BAMAKO, Mali
The military leaders of Mali, Burkina Faso and Niger on Saturday signed a mutual defense pact, ministerial delegations from the three Sahel countries announced in Mali's capital Bamako.
The Liptako-Gourma Charter
establishes the Alliance of Sahel States (AES), Mali's junta leader Assimi
Goita posted on X, the social network formerly known as Twitter.
Its aim is to "establish
an architecture of collective defence and mutual assistance for the benefit of
our populations", he wrote.
The Liptako-Gourma region --
where the Mali, Burkina Faso and Niger borders meet -- has been ravaged by
jihadism in recent years.
"This alliance will be a
combination of military and economic efforts between the three countries",
Mali's Defence Minister Abdoulaye Diop told journalists.
"Our priority is the
fight against terrorism in the three countries."

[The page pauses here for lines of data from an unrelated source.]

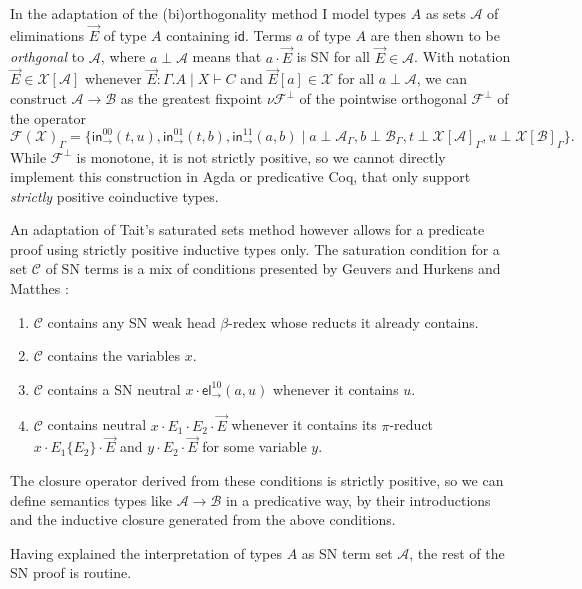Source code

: \documentclass[a4paper]{easychair}
\providecommand{\tightlist}{%
  \setlength{\itemsep}{0pt}\setlength{\parskip}{0pt}}
\newcommand{\tid}{\mathsf{id}}
\newcommand{\tin}{\ensuremath{\mathsf{in}}}
\newcommand{\inn}[2]{\ensuremath{\tin_{#1}^{#2}}}
\newcommand{\tel}{\mathsf{el}}
\newcommand{\el}[2]{\ensuremath{\tel_{#1}^{#2}}}
\newcommand{\A}{\mathcal{A}}
\newcommand{\B}{\mathcal{B}}
\newcommand{\C}{\mathcal{C}}
\newcommand{\F}{\mathcal{F}}
\newcommand{\X}{\mathcal{X}}
\begin{document}
In the adaptation of the (bi)orthogonality method I model types $A$ as
sets $\A$ of eliminations $\vec E$ of type $A$ containing $\tid$.
Terms $a$ of type $A$ are then shown to be \emph{orthgonal} to $\A$,
where $a \perp \A$ means that $a \cdot \vec E$ is SN for all $\vec E
\in \A$.  With notation $\vec E \in \X[\A]$ whenever $\vec E : \Gamma.A
\mid X \vdash C$ and $\vec E[a] \in \X$ for all $a \perp \A$, we can
construct $\A \to \B$ as the greatest fixpoint $\nu \F^\perp$ of the
pointwise orthogonal $\F^\perp$ of the operator
\[
  \F(\X)_\Gamma =
  \{
    \inn\to{00}(t,u),
    \inn\to{01}(t,b),
    \inn\to{11}(a,b) \mid
      a \perp \A_\Gamma,
      b \perp \B_\Gamma,
      t \perp \X[\A]_\Gamma,
      u \perp \X[\B]_\Gamma
  \}
  .
\]
While $\F^\perp$ is monotone, it is not strictly positive, so we
cannot directly implement this construction in Agda or predicative
Coq, that only support \emph{strictly} positive coinductive types.

An adaptation of Tait's saturated sets method however allows for a
predicate proof using strictly positive inductive types only.  The
saturation condition for a set $\C$ of SN terms
is a mix of conditions presented by Geuvers and
Hurkens \citeyearpar{geuversHurkens:types17,geuversHurkens:addendumTypes17} and Matthes
\citeyearpar{matthes:classlog}:
\begin{enumerate}
\tightlist
\item $\C$ contains any SN weak head $\beta$-redex whose reducts it
  already contains.
\item $\C$ contains the variables $x$.
\item $\C$ contains a SN neutral $x \cdot \el\to{10}(a,u)$ whenever it
  contains $u$.
\item $\C$ contains neutral $x \cdot E_1 \cdot E_2 \cdot \vec E$
  whenever it contains its $\pi$-reduct $x \cdot E_1\{E_2\} \cdot \vec
  E$ and $y \cdot E_2 \cdot \vec E$ for some variable $y$.
\end{enumerate}
The closure operator derived from these conditions is strictly
positive, so we can define semantics types like $\A \to \B$
in a predicative way, by
their introductions and the inductive closure generated from the
above conditions.

Having explained the interpretation of types $A$ as SN term set $\A$,
the rest of the SN proof is routine.






%


\end{document}
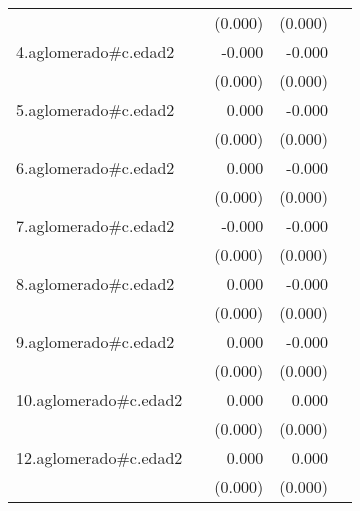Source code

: {\begin{longtable}{l*{4}{D{.}{.}{-1}}}
            &                     &     (0.000)         &     (0.000)         &                     \\
\addlinespace
4.aglomerado#c.edad2&                     &      -0.000         &      -0.000\sym{***}&                     \\
            &                     &     (0.000)         &     (0.000)         &                     \\
\addlinespace
5.aglomerado#c.edad2&                     &       0.000         &      -0.000         &                     \\
            &                     &     (0.000)         &     (0.000)         &                     \\
\addlinespace
6.aglomerado#c.edad2&                     &       0.000         &      -0.000         &                     \\
            &                     &     (0.000)         &     (0.000)         &                     \\
\addlinespace
7.aglomerado#c.edad2&                     &      -0.000         &      -0.000\sym{*}  &                     \\
            &                     &     (0.000)         &     (0.000)         &                     \\
\addlinespace
8.aglomerado#c.edad2&                     &       0.000         &      -0.000         &                     \\
            &                     &     (0.000)         &     (0.000)         &                     \\
\addlinespace
9.aglomerado#c.edad2&                     &       0.000         &      -0.000         &                     \\
            &                     &     (0.000)         &     (0.000)         &                     \\
\addlinespace
10.aglomerado#c.edad2&                     &       0.000         &       0.000         &                     \\
            &                     &     (0.000)         &     (0.000)         &                     \\
\addlinespace
12.aglomerado#c.edad2&                     &       0.000\sym{*}  &       0.000         &                     \\
            &                     &     (0.000)         &     (0.000)         &                     \\

\end{longtable}}
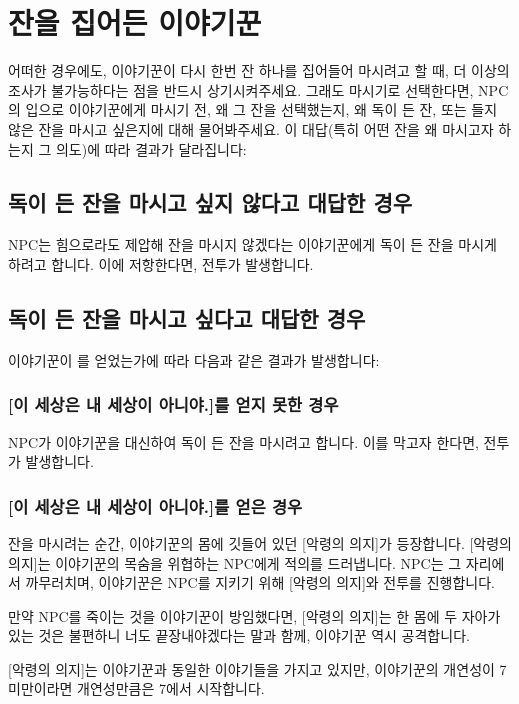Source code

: \documentclass{report}
\begin{document}
	\section{잔을 집어든 이야기꾼}
	
	어떠한 경우에도, 이야기꾼이 다시 한번 잔 하나를 집어들어 마시려고 할 때, 더 이상의 조사가 불가능하다는 점을 반드시 상기시켜주세요. 그래도 마시기로 선택한다면, NPC의 입으로 이야기꾼에게 마시기 전, 왜 그 잔을 선택했는지, 왜 독이 든 잔, 또는 들지 않은 잔을 마시고 싶은지에 대해 물어봐주세요. 이 대답(특히 어떤 잔을 왜 마시고자 하는지 그 의도)에 따라 결과가 달라집니다:
	
	\subsection{독이 든 잔을 마시고 싶지 않다고 대답한 경우}
		NPC는 힘으로라도 제압해 잔을 마시지 않겠다는 이야기꾼에게 독이 든 잔을 마시게 하려고 합니다. 이에 저항한다면, 전투가 발생합니다.
	
	\subsection{독이 든 잔을 마시고 싶다고 대답한 경우}
		이야기꾼이 를 얻었는가에 따라 다음과 같은 결과가 발생합니다:
		
		\subsubsection{[이 세상은 내 세상이 아니야.]를 얻지 못한 경우}
			NPC가 이야기꾼을 대신하여 독이 든 잔을 마시려고 합니다. 이를 막고자 한다면, 전투가 발생합니다.
	
		\subsubsection{[이 세상은 내 세상이 아니야.]를 얻은 경우}
			잔을 마시려는 순간, 이야기꾼의 몸에 깃들어 있던 [악령의 의지]가 등장합니다. [악령의 의지]는 이야기꾼의 목숨을 위협하는 NPC에게 적의를 드러냅니다. NPC는 그 자리에서 까무러치며, 이야기꾼은 NPC를 지키기 위해 [악령의 의지]와 전투를 진행합니다.
			
			만약 NPC를 죽이는 것을 이야기꾼이 방임했다면, [악령의 의지]는 한 몸에 두 자아가 있는 것은 불편하니 너도 끝장내야겠다는 말과 함께, 이야기꾼 역시 공격합니다.
			
			[악령의 의지]는 이야기꾼과 동일한 이야기들을 가지고 있지만, 이야기꾼의 개연성이 7 미만이라면 개연성만큼은 7에서 시작합니다.
	
\end{document}
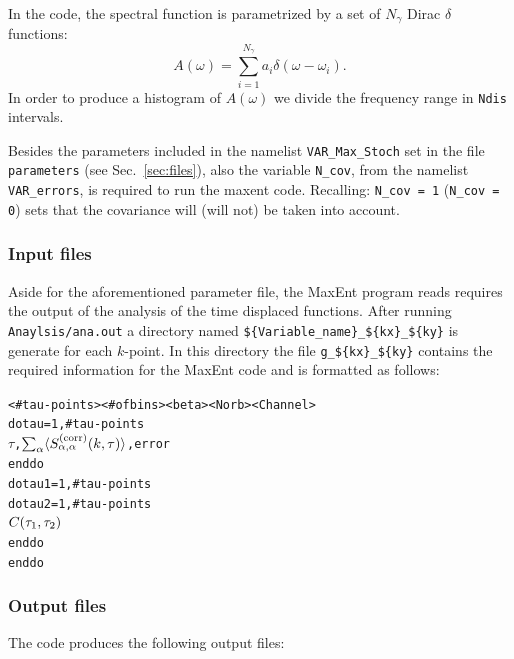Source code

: In the code, the spectral function is parametrized  by a  set of $N_{\gamma}$ Dirac $\delta$ functions: 
\begin{equation}
      A(\omega)  = \sum_{i=1}^{N_{\gamma}} a_{i} \delta \left( \omega - \omega_i \right).
\end{equation}
In order to produce a histogram of  $ A(\omega) $ we divide  the frequency range in \texttt{Ndis} intervals. 

Besides the parameters included in the namelist \texttt{VAR\_Max\_Stoch} set in the file \texttt{parameters} (see Sec.~\ref{sec:files}), also the variable \texttt{N\_cov}, from the namelist \texttt{VAR\_errors}, is required to run the maxent code. Recalling: \texttt{N\_cov = 1} (\texttt{N\_cov = 0}) sets that the covariance will (will not) be taken into account.

\subsubsection*{Input files} 
Aside for the aforementioned parameter file,  the  MaxEnt program reads requires the output of the  analysis of the time displaced functions. After running \texttt{Anaylsis/ana.out} a directory named    \texttt{\$\{Variable\_name\}}\texttt{\_\$\{kx\}\_\$\{ky\}}   is  generate for each $k$-point.  In this directory  the file \texttt{g\_\$\{kx\}\_\$\{ky\}} contains the  required information for the MaxEnt code  and is  formatted as follows:
\begin{alltt}
 < # tau-points >  <# of bins >  <beta>  <Norb>  <Channel>
do tau = 1,  # tau-points
   \( \tau \),  \( \sum\sb{\alpha}\langle{S}\sb{\alpha,\alpha}\sp{(\mathrm{corr})}(k,\tau)\rangle\),   error
enddo
do tau1 = 1,  # tau-points
  do tau2 = 1,  # tau-points
     \( C( \tau\sb{1},\tau\sb{2} ) \)
  enddo
enddo
\end{alltt}



\subsubsection*{Output files}

The code produces the following output files:

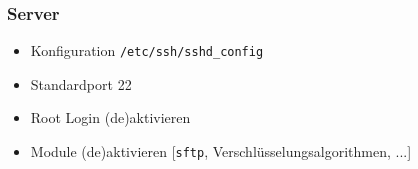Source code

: \begin{frame}
\frametitle{Server}
\begin{itemize}
\item Konfiguration \texttt{/etc/ssh/sshd\_config}
\item Standardport 22
\item Root Login (de)aktivieren
\item Module (de)aktivieren [\texttt{sftp}, Verschlüsselungsalgorithmen, ...]
\end{itemize}
\end{frame}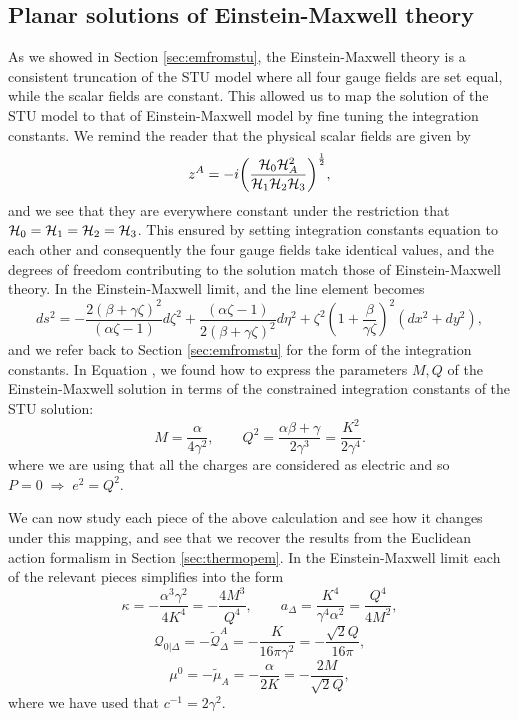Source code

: \subsection{Planar solutions of Einstein-Maxwell theory}


As we showed in Section \ref{sec:emfromstu}, the Einstein-Maxwell theory is a consistent truncation of the STU model where all four gauge fields are set equal, while the scalar fields are constant. This allowed us to map the solution of the STU model to that of Einstein-Maxwell model by fine tuning the integration constants. We remind the reader that the physical scalar fields  are given by
\begin{equation*}
    z^A = - i \bigg(\frac{{\cal H}_0 {\cal H}_A^2}{{\cal H}_1 {\cal H}_2 {\cal H}_3} \bigg)^{\frac{1}{2}},
\end{equation*}
and we see that they are everywhere constant under the restriction that ${\cal H}_0 = {\cal H}_1 = {\cal H}_2 = {\cal H}_3$. This ensured by setting integration constants equation to each other and consequently the four gauge fields take identical values, and the degrees of freedom contributing to the solution match those of Einstein-Maxwell theory. In the Einstein-Maxwell limit, and the line element becomes
\begin{equation*}
    ds^2 = -\frac{2(\beta + \gamma \zeta)^2}{(\alpha \zeta - 1)} d\zeta^2 + \frac{(\alpha \zeta - 1)}{2(\beta + \gamma \zeta)^2} d\eta^2 + \zeta^2 \left(1 + \frac{\beta}{\gamma \zeta} \right)^2 (dx^2 + dy^2),
\end{equation*}
and we refer back to Section \ref{sec:emfromstu} for the form of the integration constants. In Equation , we found how to express the parameters $M,Q$ of the Einstein-Maxwell solution in terms of the constrained integration constants of the STU solution:
\begin{equation*}
    M = \frac{\alpha}{4 \gamma^2}, \qquad Q^2 = \frac{\alpha \beta + \gamma }{2\gamma^3} = \frac{K^2}{2 \gamma^4}.
\end{equation*}
where we are using that all the charges are considered as electric and so $P = 0 \; \Rightarrow \; e^2 = Q^2$.

We can now study each piece of the above calculation and see how it changes under this mapping, and see that we recover the results from the Euclidean action formalism in Section \ref{sec:thermopem}. In the Einstein-Maxwell limit each of the relevant pieces simplifies into the form
\begin{equation*}
    \kappa = - \frac{\alpha^3 \gamma^2}{4 K^4} = - \frac{4 M^3}{Q^4}, \qquad a_\Delta  = \frac{K^4}{\gamma^4 \alpha^2} = \frac{Q^4}{4 M^2},
\end{equation*}
\begin{equation*}
        \mathcal{Q}_{0|\Delta} = - \tilde{\mathcal{Q}}^A_\Delta = - \frac{K}{16 \pi \gamma^2} = - \frac{\sqrt{2} Q}{16 \pi},
\end{equation*}        
\begin{equation*}
     \mu^0 = - \tilde{\mu}_A = -\frac{\alpha}{2 K} = - \frac{2 M}{\sqrt{2} Q},
\end{equation*}
where we have used that $c^{-1} = 2\gamma^2$.

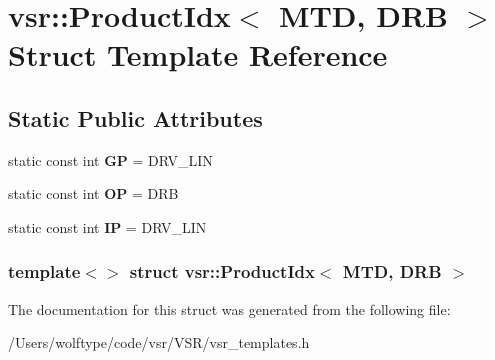 \hypertarget{structvsr_1_1_product_idx_3_01_m_t_d_00_01_d_r_b_01_4}{\section{vsr\-:\-:Product\-Idx$<$ M\-T\-D, D\-R\-B $>$ Struct Template Reference}
\label{structvsr_1_1_product_idx_3_01_m_t_d_00_01_d_r_b_01_4}
}
\subsection*{Static Public Attributes}
\begin{DoxyCompactItemize}
\item 
\hypertarget{structvsr_1_1_product_idx_3_01_m_t_d_00_01_d_r_b_01_4_a4b833a4ba7736b54c955686e50119f76}{static const int {\bfseries G\-P} = D\-R\-V\-\_\-\-L\-I\-N}\label{structvsr_1_1_product_idx_3_01_m_t_d_00_01_d_r_b_01_4_a4b833a4ba7736b54c955686e50119f76}

\item 
\hypertarget{structvsr_1_1_product_idx_3_01_m_t_d_00_01_d_r_b_01_4_a27a54655ba5fa07275b94f2974f7bcbe}{static const int {\bfseries O\-P} = D\-R\-B}\label{structvsr_1_1_product_idx_3_01_m_t_d_00_01_d_r_b_01_4_a27a54655ba5fa07275b94f2974f7bcbe}

\item 
\hypertarget{structvsr_1_1_product_idx_3_01_m_t_d_00_01_d_r_b_01_4_a1a39823cbf55b27a6eb4b350b22bbcad}{static const int {\bfseries I\-P} = D\-R\-V\-\_\-\-L\-I\-N}\label{structvsr_1_1_product_idx_3_01_m_t_d_00_01_d_r_b_01_4_a1a39823cbf55b27a6eb4b350b22bbcad}

\end{DoxyCompactItemize}
\subsubsection*{template$<$$>$ struct vsr\-::\-Product\-Idx$<$ M\-T\-D, D\-R\-B $>$}



The documentation for this struct was generated from the following file\-:\begin{DoxyCompactItemize}
\item 
/\-Users/wolftype/code/vsr/\-V\-S\-R/vsr\-\_\-templates.\-h\end{DoxyCompactItemize}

A jihadist insurgency that
erupted in northern Mali in 2012 spread to Niger and Burkina Faso in 2015.
All three countries have
undergone coups since 2020, most recently Niger, where soldiers in July
overthrew President Mohamed Bazoum.
The West African regional bloc
ECOWAS has threatened to intervene militarily in Niger over the coup.
Mali and Burkina Faso quickly
responded by saying that any such operation would be deemed a "declaration
of war" against them.
The charter signed on Saturday
binds the signatories to assist one another -- including militarily -- in the
event of an attack on any one of them.
"Any attack on the
sovereignty and territorial integrity of one or more contracting parties shall
be considered as an aggression against the other parties and shall give rise to
a duty of assistance... including the use of armed force to restore and ensure
security", it states.
It also binds the three
countries to work to prevent or settle armed rebellions.
Mali has, in addition to
fighting jihadists linked to Al Qaeda and the Islamic State group, seen a
resumption of hostilities by predominantly Tuareg armed groups over the past
week.
The escalation risks testing
an already stretched army as well as the junta's claims that it has
successfully turned around a dire security situation.
The successionist groups had
in 2012 launched a rebellion before signing a peace agreement with the state in
2015. But that accord is now generally considered moribund.
The renewed military activity
by those armed groups has coincided with a series of deadly attacks attributed
mainly to the Al-Qaeda-linked jihadist alliance Support Group for Islam and
Muslims (GSIM).
Mali's junta pushed out
France's anti-jihadist force in 2022 and the UN peacekeeping mission MINUSMA in
2023.
French troops have also been
pushed out of Burkina Faso, while Niger's coup leaders have renounced several
military cooperation agreements with France.